▶ _Your goal_
Please repeat exactly the lines below from the one containing "This is a RESTful" down to the one containing "User REST API", both included, and nothing else.

▶ _Data supplied_

════

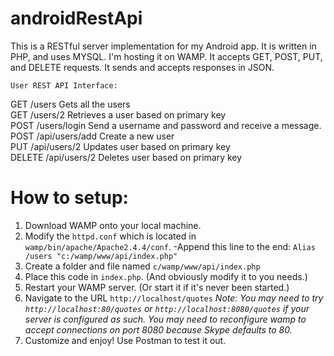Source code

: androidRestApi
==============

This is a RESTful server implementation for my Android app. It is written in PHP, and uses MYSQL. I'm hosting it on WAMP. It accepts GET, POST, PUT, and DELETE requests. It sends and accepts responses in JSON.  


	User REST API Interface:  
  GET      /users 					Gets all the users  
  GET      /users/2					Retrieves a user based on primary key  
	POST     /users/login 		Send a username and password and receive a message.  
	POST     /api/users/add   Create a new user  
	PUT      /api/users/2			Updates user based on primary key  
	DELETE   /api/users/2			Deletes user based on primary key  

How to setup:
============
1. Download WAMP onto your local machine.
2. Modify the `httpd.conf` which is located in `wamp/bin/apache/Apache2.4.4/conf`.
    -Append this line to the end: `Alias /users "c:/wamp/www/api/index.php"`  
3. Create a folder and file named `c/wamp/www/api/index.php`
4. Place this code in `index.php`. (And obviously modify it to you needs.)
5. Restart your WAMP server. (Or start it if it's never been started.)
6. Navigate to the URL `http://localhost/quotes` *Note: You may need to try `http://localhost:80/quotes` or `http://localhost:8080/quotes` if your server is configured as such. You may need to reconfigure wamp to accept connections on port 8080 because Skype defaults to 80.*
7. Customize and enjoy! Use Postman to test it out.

════

▶ _Solution for this problem_
This is a RESTful server implementation for my Android app. It is written in PHP, and uses MYSQL. I'm hosting it on WAMP. It accepts GET, POST, PUT, and DELETE requests. It sends and accepts responses in JSON.  


	User REST API Interface:  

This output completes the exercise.